What you need to do:
Where the records below reach the line containing "Minji Yoon, Woojeong", start transcribing, and end with the line containing "Proceedings ofthe2023 Conference onEmpirical", exactly and with nothing else added.

====================

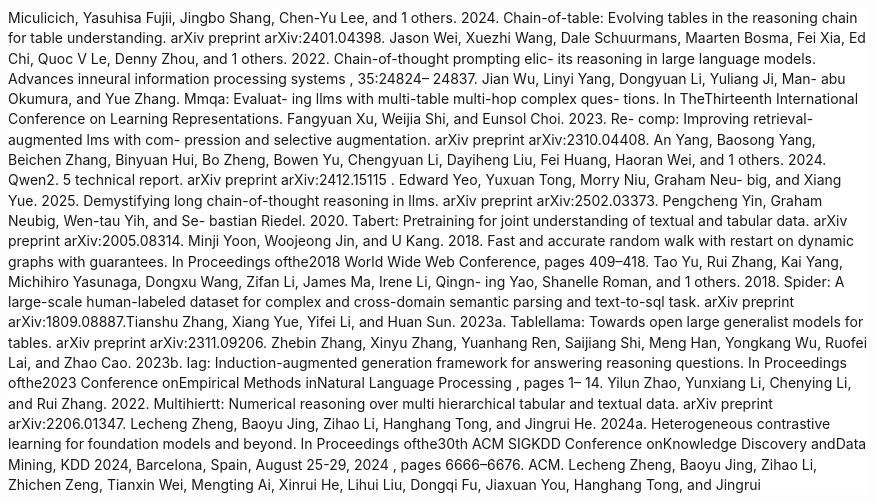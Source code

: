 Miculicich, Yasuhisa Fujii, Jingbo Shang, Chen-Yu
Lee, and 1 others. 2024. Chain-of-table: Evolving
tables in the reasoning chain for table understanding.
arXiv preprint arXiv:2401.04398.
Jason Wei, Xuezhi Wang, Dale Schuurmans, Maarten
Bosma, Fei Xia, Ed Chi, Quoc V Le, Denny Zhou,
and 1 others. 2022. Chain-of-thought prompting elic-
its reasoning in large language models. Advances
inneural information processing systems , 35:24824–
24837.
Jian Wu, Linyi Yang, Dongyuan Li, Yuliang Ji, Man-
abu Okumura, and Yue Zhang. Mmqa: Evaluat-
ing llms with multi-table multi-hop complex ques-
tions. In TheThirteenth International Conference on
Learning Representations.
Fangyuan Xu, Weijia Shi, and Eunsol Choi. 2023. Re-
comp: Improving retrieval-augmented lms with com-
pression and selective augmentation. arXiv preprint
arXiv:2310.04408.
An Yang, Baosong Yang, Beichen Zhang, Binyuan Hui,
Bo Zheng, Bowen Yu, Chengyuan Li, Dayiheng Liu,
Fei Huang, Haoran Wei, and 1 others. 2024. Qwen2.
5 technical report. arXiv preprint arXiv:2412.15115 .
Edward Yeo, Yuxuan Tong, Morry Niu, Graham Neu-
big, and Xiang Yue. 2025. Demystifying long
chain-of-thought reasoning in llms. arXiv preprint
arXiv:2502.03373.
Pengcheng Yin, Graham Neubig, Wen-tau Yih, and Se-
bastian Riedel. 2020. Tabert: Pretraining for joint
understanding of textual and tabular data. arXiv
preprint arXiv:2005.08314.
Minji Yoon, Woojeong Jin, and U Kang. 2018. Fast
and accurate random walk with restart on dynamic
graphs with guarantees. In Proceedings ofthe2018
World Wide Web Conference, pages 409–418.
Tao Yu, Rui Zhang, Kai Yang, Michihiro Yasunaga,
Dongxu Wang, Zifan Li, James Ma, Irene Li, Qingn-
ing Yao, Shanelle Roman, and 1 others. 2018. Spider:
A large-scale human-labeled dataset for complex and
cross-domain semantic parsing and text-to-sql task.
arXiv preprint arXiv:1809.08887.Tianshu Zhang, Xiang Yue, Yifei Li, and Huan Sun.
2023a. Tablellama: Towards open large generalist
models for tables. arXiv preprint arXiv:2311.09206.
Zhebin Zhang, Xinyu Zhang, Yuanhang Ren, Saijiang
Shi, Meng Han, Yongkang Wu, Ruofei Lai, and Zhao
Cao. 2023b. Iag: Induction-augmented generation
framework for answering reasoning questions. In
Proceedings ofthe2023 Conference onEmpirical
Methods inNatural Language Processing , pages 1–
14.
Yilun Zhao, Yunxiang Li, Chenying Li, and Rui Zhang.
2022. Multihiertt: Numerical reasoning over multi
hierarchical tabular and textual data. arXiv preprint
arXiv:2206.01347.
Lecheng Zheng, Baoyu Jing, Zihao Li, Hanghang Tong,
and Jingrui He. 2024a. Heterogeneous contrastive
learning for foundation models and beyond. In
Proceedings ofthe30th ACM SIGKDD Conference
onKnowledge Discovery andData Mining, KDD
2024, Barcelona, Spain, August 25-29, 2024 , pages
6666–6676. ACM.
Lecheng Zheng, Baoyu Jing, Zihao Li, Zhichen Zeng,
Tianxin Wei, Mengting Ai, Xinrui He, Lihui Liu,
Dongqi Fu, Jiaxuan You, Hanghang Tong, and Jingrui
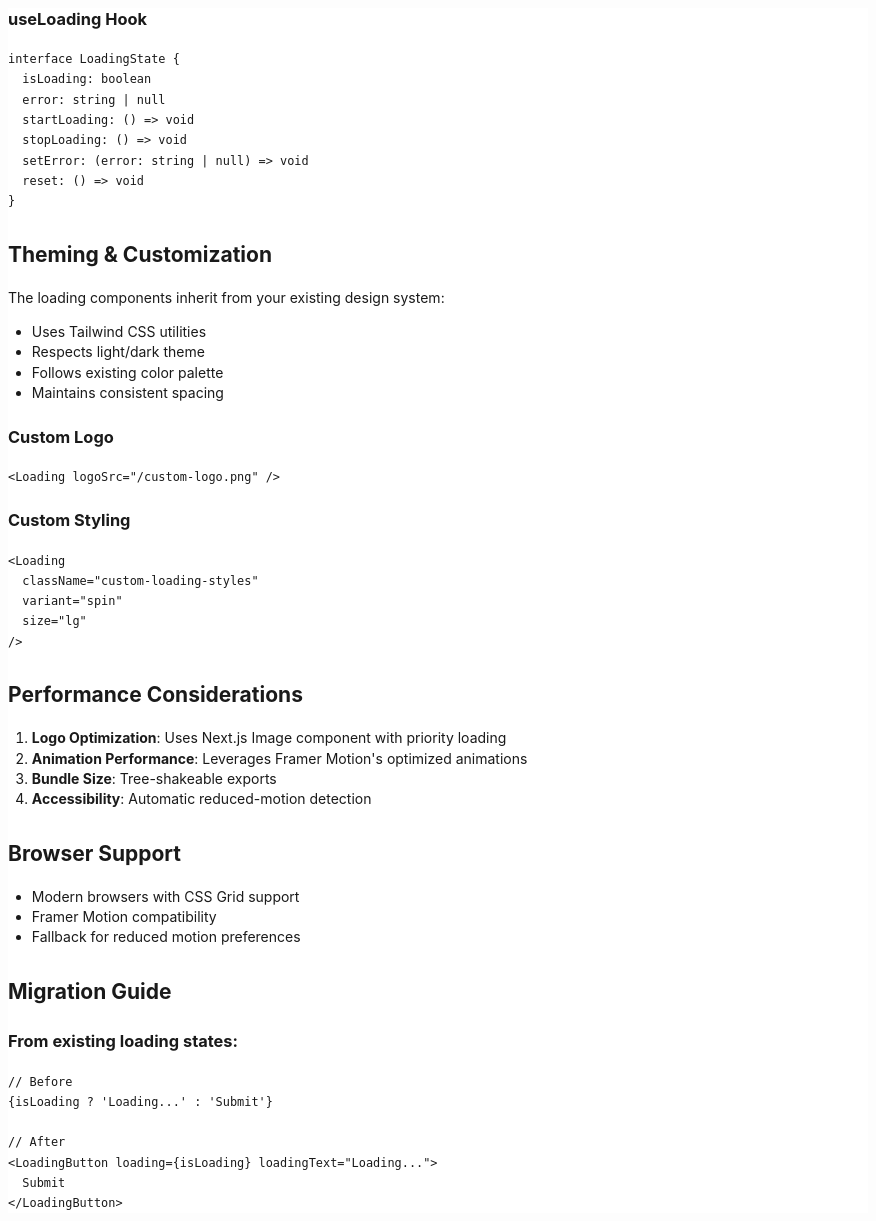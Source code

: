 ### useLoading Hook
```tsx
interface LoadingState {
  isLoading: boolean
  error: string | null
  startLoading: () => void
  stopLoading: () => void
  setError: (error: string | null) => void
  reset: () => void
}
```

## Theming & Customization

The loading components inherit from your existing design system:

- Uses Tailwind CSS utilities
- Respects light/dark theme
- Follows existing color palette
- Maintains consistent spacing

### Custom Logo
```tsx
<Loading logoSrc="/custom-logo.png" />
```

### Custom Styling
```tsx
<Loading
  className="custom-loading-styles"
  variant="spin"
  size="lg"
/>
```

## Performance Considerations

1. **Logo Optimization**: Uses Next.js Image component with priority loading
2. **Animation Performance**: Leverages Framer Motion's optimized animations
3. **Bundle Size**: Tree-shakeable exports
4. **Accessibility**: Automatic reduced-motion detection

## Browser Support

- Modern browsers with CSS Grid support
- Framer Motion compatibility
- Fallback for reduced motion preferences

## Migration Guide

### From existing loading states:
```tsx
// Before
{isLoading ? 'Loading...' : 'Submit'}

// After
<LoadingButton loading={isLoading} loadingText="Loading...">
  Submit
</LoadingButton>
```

====================

Answer section:
Minji Yoon, Woojeong Jin, and U Kang. 2018. Fast
and accurate random walk with restart on dynamic
graphs with guarantees. In Proceedings ofthe2018
World Wide Web Conference, pages 409–418.
Tao Yu, Rui Zhang, Kai Yang, Michihiro Yasunaga,
Dongxu Wang, Zifan Li, James Ma, Irene Li, Qingn-
ing Yao, Shanelle Roman, and 1 others. 2018. Spider:
A large-scale human-labeled dataset for complex and
cross-domain semantic parsing and text-to-sql task.
arXiv preprint arXiv:1809.08887.Tianshu Zhang, Xiang Yue, Yifei Li, and Huan Sun.
2023a. Tablellama: Towards open large generalist
models for tables. arXiv preprint arXiv:2311.09206.
Zhebin Zhang, Xinyu Zhang, Yuanhang Ren, Saijiang
Shi, Meng Han, Yongkang Wu, Ruofei Lai, and Zhao
Cao. 2023b. Iag: Induction-augmented generation
framework for answering reasoning questions. In
Proceedings ofthe2023 Conference onEmpirical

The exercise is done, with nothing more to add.